Yesterday, Nettle J made no mention of X losing her children (now assigned the codenames HI and JK, mysteriously skipping the letter G), but instead held that the Court of Appeal’s own risk assessment needed to be weighed against the police’s contrary view and the fact that ‘this is a wholly exceptional case’ where a lengthy inquiry is in its early stages.
Why would anyone want to reveal the identities of X’s children anyway? Justice Nettle couldn’t see any reason himself and pointedly noted that nearly everyone before him agreed:
HI and JK are children of relatively tender years who were not and are not involved in any manner in the Supreme Court proceedings or these proceedings. It is not suggested that the interests or administration of justice would be at all compromised by non-publication of their names and images. There is no evident basis to suppose that public understanding of the judgments of the trial court or the Court of Appeal, or of this Court, would be affected. Nor is there any legitimate public interest in the publication of the details of EF’s children in connection with the subject matter of the Supreme Court proceedings or these proceedings. The Royal Commission acknowledges that the names and images of the children are not relevant to its inquiry and that it has no interest in opposing the application. Neither CD [Victoria’s DPP] nor the Commonwealth Director of Public Prosecutions opposes the application. And apart from The Age Company Ltd, responsible sections of the press and electronic media… have rightly not sought to say anything against it.

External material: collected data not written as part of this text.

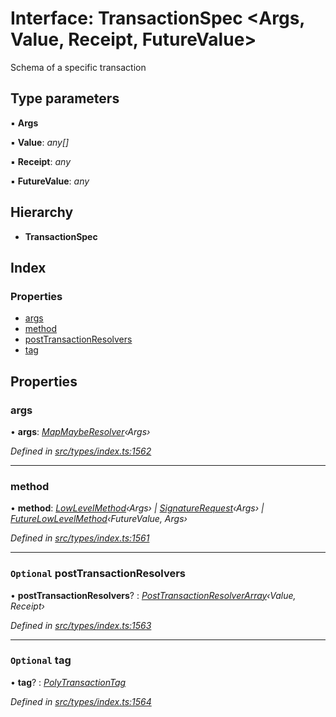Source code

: # Interface: TransactionSpec <**Args, Value, Receipt, FutureValue**>

Schema of a specific transaction

## Type parameters

▪ **Args**

▪ **Value**: *any[]*

▪ **Receipt**: *any*

▪ **FutureValue**: *any*

## Hierarchy

* **TransactionSpec**

## Index

### Properties

* [args](_types_index_.transactionspec.md#args)
* [method](_types_index_.transactionspec.md#method)
* [postTransactionResolvers](_types_index_.transactionspec.md#optional-posttransactionresolvers)
* [tag](_types_index_.transactionspec.md#optional-tag)

## Properties

###  args

• **args**: *[MapMaybeResolver](../modules/_types_index_.md#mapmayberesolver)‹Args›*

*Defined in [src/types/index.ts:1562](https://github.com/PolymathNetwork/polymath-sdk/blob/ade5412/src/types/index.ts#L1562)*

___

###  method

• **method**: *[LowLevelMethod](../modules/_types_index_.md#lowlevelmethod)‹Args› | [SignatureRequest](../modules/_types_index_.md#signaturerequest)‹Args› | [FutureLowLevelMethod](_types_index_.futurelowlevelmethod.md)‹FutureValue, Args›*

*Defined in [src/types/index.ts:1561](https://github.com/PolymathNetwork/polymath-sdk/blob/ade5412/src/types/index.ts#L1561)*

___

### `Optional` postTransactionResolvers

• **postTransactionResolvers**? : *[PostTransactionResolverArray](../modules/_types_index_.md#posttransactionresolverarray)‹Value, Receipt›*

*Defined in [src/types/index.ts:1563](https://github.com/PolymathNetwork/polymath-sdk/blob/ade5412/src/types/index.ts#L1563)*

___

### `Optional` tag

• **tag**? : *[PolyTransactionTag](../enums/_types_index_.polytransactiontag.md)*

*Defined in [src/types/index.ts:1564](https://github.com/PolymathNetwork/polymath-sdk/blob/ade5412/src/types/index.ts#L1564)*
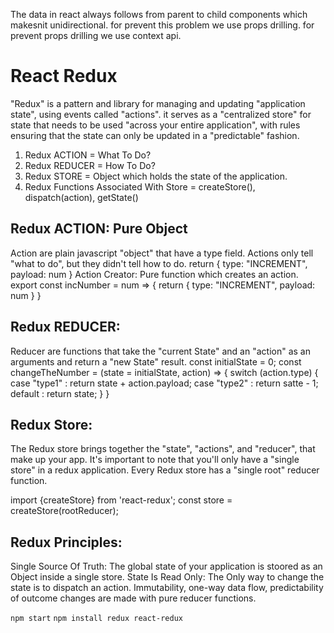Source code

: The data in react always follows from parent to child components which makesnit unidirectional. for prevent this problem we use props drilling. for prevent props drilling we use context api.
# React Redux
"Redux" is a pattern and library for managing and updating "application state", using events called "actions". it serves as a "centralized store" for state that needs to be used "across your entire application", with rules ensuring that the state can only be updated in a "predictable" fashion.
1. Redux ACTION = What To Do?
2. Redux REDUCER = How To Do?
3. Redux STORE = Object which holds the state of the application.
4. Redux Functions Associated With Store = createStore(), dispatch(action), getState()

## Redux ACTION:	Pure Object
Action are plain javascript "object" that have a type field. Actions only tell "what to do", but they didn't tell how to do.
return {
	type: "INCREMENT",
	payload: num
}
Action Creator: Pure function which creates an action.
export const incNumber = num => {
	return {
		type: "INCREMENT",
		payload: num
	}
}

## Redux REDUCER: 
Reducer are functions that take the "current State" and an "action" as an arguments and return a "new State" result.
const initialState = 0;
const changeTheNumber = (state = initialState, action) => {
	switch (action.type) {
		case "type1" : return state + action.payload;
		case "type2" : return satte - 1;
		default : return state;
	}
}

## Redux Store:
The Redux store brings together the "state", "actions", and "reducer", that make up your app. It's important to note that you'll only have a "single store" in a redux application. Every Redux store has a "single root" reducer function.

import {createStore} from 'react-redux';
const store = createStore(rootReducer);

## Redux Principles:
Single Source Of Truth: The global state of your application is stoored as an Object inside a single store. State Is Read Only: The Only way to change the state is to dispatch an action. Immutability, one-way data flow, predictability of outcome changes are made with pure reducer functions.

` npm start `
` npm install redux react-redux `
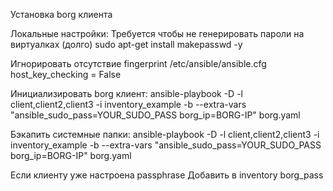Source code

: Установка borg клиента

Локальные настройки:
Требуется чтобы не генерировать пароли на виртуалках (долго)
sudo apt-get install makepasswd -y 

Игнорировать отсутствие fingerprint /etc/ansible/ansible.cfg
host_key_checking = False


Инициализировать borg клиент:
ansible-playbook -D -l client,client2,client3 -i inventory_example -b --extra-vars "ansible_sudo_pass=YOUR_SUDO_PASS  borg_ip=BORG-IP" borg.yaml


Бэкапить системные папки:
ansible-playbook -D -l client,client2,client3 -i inventory_example -b --extra-vars "ansible_sudo_pass=YOUR_SUDO_PASS  borg_ip=BORG-IP" borg.yaml

Если клиенту уже настроена passphrase 
Добавить в inventory borg_pass


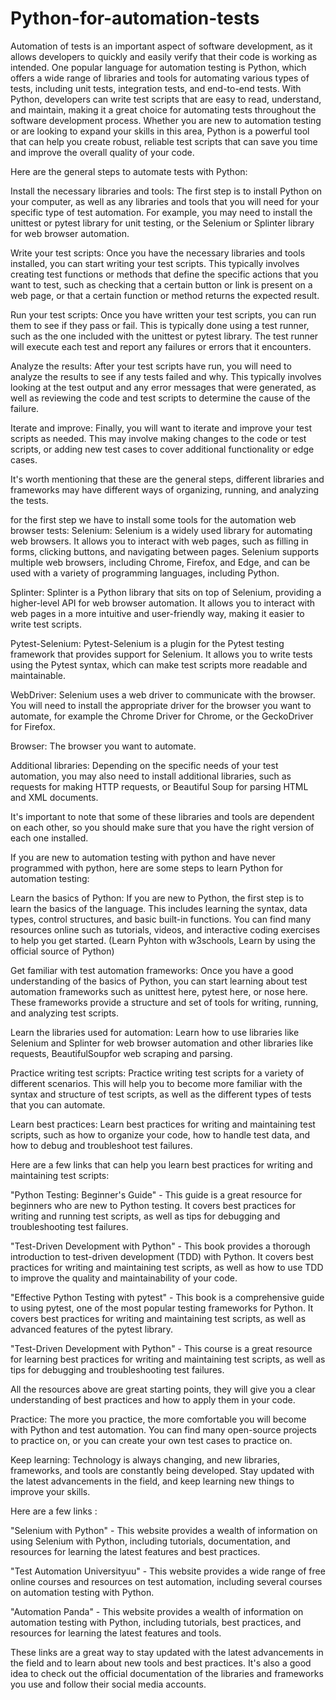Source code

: # Python-for-automation-tests

Automation of tests is an important aspect of software development, as it allows developers to quickly and easily verify that their code is working as intended. One popular language for automation testing is Python, which offers a wide range of libraries and tools for automating various types of tests, including unit tests, integration tests, and end-to-end tests. With Python, developers can write test scripts that are easy to read, understand, and maintain, making it a great choice for automating tests throughout the software development process. Whether you are new to automation testing or are looking to expand your skills in this area, Python is a powerful tool that can help you create robust, reliable test scripts that can save you time and improve the overall quality of your code.

Here are the general steps to automate tests with Python:

Install the necessary libraries and tools: The first step is to install Python on your computer, as well as any libraries and tools that you will need for your specific type of test automation. For example, you may need to install the unittest or pytest library for unit testing, or the Selenium or Splinter library for web browser automation.

Write your test scripts: Once you have the necessary libraries and tools installed, you can start writing your test scripts. This typically involves creating test functions or methods that define the specific actions that you want to test, such as checking that a certain button or link is present on a web page, or that a certain function or method returns the expected result.

Run your test scripts: Once you have written your test scripts, you can run them to see if they pass or fail. This is typically done using a test runner, such as the one included with the unittest or pytest library. The test runner will execute each test and report any failures or errors that it encounters.

Analyze the results: After your test scripts have run, you will need to analyze the results to see if any tests failed and why. This typically involves looking at the test output and any error messages that were generated, as well as reviewing the code and test scripts to determine the cause of the failure.

Iterate and improve: Finally, you will want to iterate and improve your test scripts as needed. This may involve making changes to the code or test scripts, or adding new test cases to cover additional functionality or edge cases.

It's worth mentioning that these are the general steps, different libraries and frameworks may have different ways of organizing, running, and analyzing the tests.

for the first step we have to install some tools for the automation web browser tests: Selenium: Selenium is a widely used library for automating web browsers. It allows you to interact with web pages, such as filling in forms, clicking buttons, and navigating between pages. Selenium supports multiple web browsers, including Chrome, Firefox, and Edge, and can be used with a variety of programming languages, including Python.

Splinter: Splinter is a Python library that sits on top of Selenium, providing a higher-level API for web browser automation. It allows you to interact with web pages in a more intuitive and user-friendly way, making it easier to write test scripts.

Pytest-Selenium: Pytest-Selenium is a plugin for the Pytest testing framework that provides support for Selenium. It allows you to write tests using the Pytest syntax, which can make test scripts more readable and maintainable.

WebDriver: Selenium uses a web driver to communicate with the browser. You will need to install the appropriate driver for the browser you want to automate, for example the Chrome Driver for Chrome, or the GeckoDriver for Firefox.

Browser: The browser you want to automate.

Additional libraries: Depending on the specific needs of your test automation, you may also need to install additional libraries, such as requests for making HTTP requests, or Beautiful Soup for parsing HTML and XML documents.

It's important to note that some of these libraries and tools are dependent on each other, so you should make sure that you have the right version of each one installed.

If you are new to automation testing with python and have never programmed with python, here are some steps to learn Python for automation testing:

Learn the basics of Python: If you are new to Python, the first step is to learn the basics of the language. This includes learning the syntax, data types, control structures, and basic built-in functions. You can find many resources online such as tutorials, videos, and interactive coding exercises to help you get started. (Learn Pyhton with w3schools, Learn by using the official source of Python)

Get familiar with test automation frameworks: Once you have a good understanding of the basics of Python, you can start learning about test automation frameworks such as unittest here, pytest here, or nose here. These frameworks provide a structure and set of tools for writing, running, and analyzing test scripts.

Learn the libraries used for automation: Learn how to use libraries like Selenium and Splinter for web browser automation and other libraries like requests, BeautifulSoupfor web scraping and parsing.

Practice writing test scripts: Practice writing test scripts for a variety of different scenarios. This will help you to become more familiar with the syntax and structure of test scripts, as well as the different types of tests that you can automate.

Learn best practices: Learn best practices for writing and maintaining test scripts, such as how to organize your code, how to handle test data, and how to debug and troubleshoot test failures.

Here are a few links that can help you learn best practices for writing and maintaining test scripts:

"Python Testing: Beginner's Guide" - This guide is a great resource for beginners who are new to Python testing. It covers best practices for writing and running test scripts, as well as tips for debugging and troubleshooting test failures.

"Test-Driven Development with Python" - This book provides a thorough introduction to test-driven development (TDD) with Python. It covers best practices for writing and maintaining test scripts, as well as how to use TDD to improve the quality and maintainability of your code.

"Effective Python Testing with pytest" - This book is a comprehensive guide to using pytest, one of the most popular testing frameworks for Python. It covers best practices for writing and maintaining test scripts, as well as advanced features of the pytest library.

"Test-Driven Development with Python" - This course is a great resource for learning best practices for writing and maintaining test scripts, as well as tips for debugging and troubleshooting test failures.

All the resources above are great starting points, they will give you a clear understanding of best practices and how to apply them in your code.

Practice: The more you practice, the more comfortable you will become with Python and test automation. You can find many open-source projects to practice on, or you can create your own test cases to practice on.

Keep learning: Technology is always changing, and new libraries, frameworks, and tools are constantly being developed. Stay updated with the latest advancements in the field, and keep learning new things to improve your skills.

Here are a few links :

"Selenium with Python" - This website provides a wealth of information on using Selenium with Python, including tutorials, documentation, and resources for learning the latest features and best practices.

"Test Automation Universityuu" - This website provides a wide range of free online courses and resources on test automation, including several courses on automation testing with Python.

"Automation Panda" - This website provides a wealth of information on automation testing with Python, including tutorials, best practices, and resources for learning the latest features and tools.

These links are a great way to stay updated with the latest advancements in the field and to learn about new tools and best practices. It's also a good idea to check out the official documentation of the libraries and frameworks you use and follow their social media accounts.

Why The Age (recently purchased by Nine) alone argued otherwise is unknown, as the case file and hearings in the High Court remain suppressed for now. What we do know is that Nettle J rejected the broadsheet’s argument. As a result, whatever else we learn about Lawyer X this afternoon, the names and faces of her two children will remain secret ‘until publication of the final report of the Royal Commission into the Management of Police Informants and thereafter for a period of not less than 15 years’, courtesy of the nation’s apex court.